▸ Work to complete: What lines below mention the word "térmica"? Copy each one.
Start of Supplied records
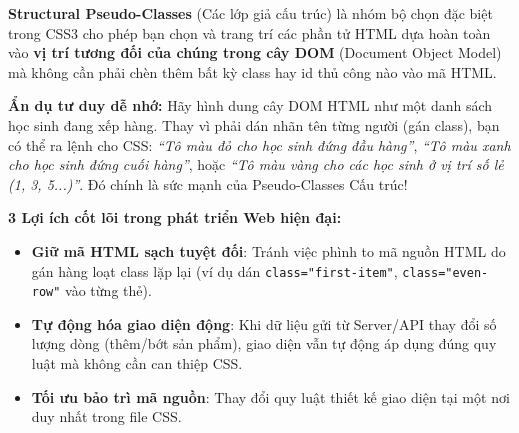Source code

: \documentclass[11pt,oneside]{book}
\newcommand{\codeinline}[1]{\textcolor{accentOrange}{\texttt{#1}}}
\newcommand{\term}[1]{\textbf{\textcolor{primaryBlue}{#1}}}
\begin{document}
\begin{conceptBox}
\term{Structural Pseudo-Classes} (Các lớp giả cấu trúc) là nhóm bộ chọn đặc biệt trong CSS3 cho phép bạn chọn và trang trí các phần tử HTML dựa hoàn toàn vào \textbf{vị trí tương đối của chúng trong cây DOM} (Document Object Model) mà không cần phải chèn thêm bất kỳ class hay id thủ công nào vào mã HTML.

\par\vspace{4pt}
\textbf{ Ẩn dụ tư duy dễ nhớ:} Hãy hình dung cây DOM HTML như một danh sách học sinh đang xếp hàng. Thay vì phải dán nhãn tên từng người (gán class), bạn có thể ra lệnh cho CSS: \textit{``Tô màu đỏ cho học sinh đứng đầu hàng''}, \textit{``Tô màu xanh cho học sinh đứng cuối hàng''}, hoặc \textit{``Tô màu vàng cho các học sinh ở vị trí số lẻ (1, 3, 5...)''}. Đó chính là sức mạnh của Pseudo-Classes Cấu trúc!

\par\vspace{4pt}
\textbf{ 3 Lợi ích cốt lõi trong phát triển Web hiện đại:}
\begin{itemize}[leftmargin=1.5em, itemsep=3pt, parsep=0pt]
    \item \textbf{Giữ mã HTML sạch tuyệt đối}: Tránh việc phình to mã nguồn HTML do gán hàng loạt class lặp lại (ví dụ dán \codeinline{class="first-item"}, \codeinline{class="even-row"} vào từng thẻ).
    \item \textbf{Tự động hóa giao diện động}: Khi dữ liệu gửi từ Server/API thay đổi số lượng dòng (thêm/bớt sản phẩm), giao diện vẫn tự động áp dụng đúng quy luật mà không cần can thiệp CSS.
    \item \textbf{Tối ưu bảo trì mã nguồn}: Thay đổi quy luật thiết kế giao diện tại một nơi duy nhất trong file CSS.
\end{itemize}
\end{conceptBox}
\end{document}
End of Supplied records
Start of Supplied records
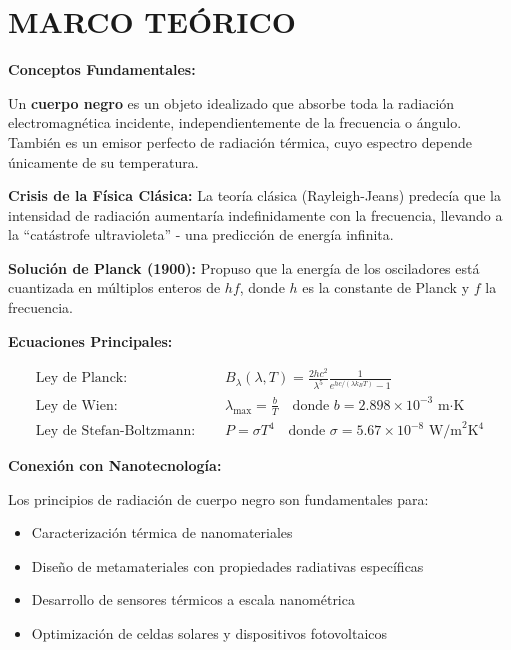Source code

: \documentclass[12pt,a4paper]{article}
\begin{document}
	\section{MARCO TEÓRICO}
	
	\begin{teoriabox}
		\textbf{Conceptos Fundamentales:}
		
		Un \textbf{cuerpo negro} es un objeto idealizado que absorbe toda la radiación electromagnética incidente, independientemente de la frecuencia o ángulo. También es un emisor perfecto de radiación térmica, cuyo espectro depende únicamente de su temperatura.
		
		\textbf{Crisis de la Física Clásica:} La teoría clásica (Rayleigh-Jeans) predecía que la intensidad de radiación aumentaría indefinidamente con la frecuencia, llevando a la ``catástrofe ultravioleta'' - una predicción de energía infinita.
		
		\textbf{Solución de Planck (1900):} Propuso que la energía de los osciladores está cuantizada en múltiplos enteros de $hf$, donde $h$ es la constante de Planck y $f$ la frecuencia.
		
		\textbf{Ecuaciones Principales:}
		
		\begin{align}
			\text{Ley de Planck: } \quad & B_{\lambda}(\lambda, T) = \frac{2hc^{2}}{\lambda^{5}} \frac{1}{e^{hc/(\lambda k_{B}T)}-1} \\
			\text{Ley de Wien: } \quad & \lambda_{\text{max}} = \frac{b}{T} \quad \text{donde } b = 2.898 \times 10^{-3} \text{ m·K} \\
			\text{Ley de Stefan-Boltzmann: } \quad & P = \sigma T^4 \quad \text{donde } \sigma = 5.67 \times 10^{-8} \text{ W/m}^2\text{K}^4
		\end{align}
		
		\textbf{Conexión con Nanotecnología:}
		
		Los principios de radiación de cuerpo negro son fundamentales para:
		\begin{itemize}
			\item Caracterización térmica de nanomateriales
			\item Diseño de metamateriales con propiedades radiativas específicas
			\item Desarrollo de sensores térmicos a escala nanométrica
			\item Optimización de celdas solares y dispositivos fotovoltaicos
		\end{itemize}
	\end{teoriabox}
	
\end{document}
End of Supplied records
▸ Worked solution:
		Un \textbf{cuerpo negro} es un objeto idealizado que absorbe toda la radiación electromagnética incidente, independientemente de la frecuencia o ángulo. También es un emisor perfecto de radiación térmica, cuyo espectro depende únicamente de su temperatura.
			\item Caracterización térmica de nanomateriales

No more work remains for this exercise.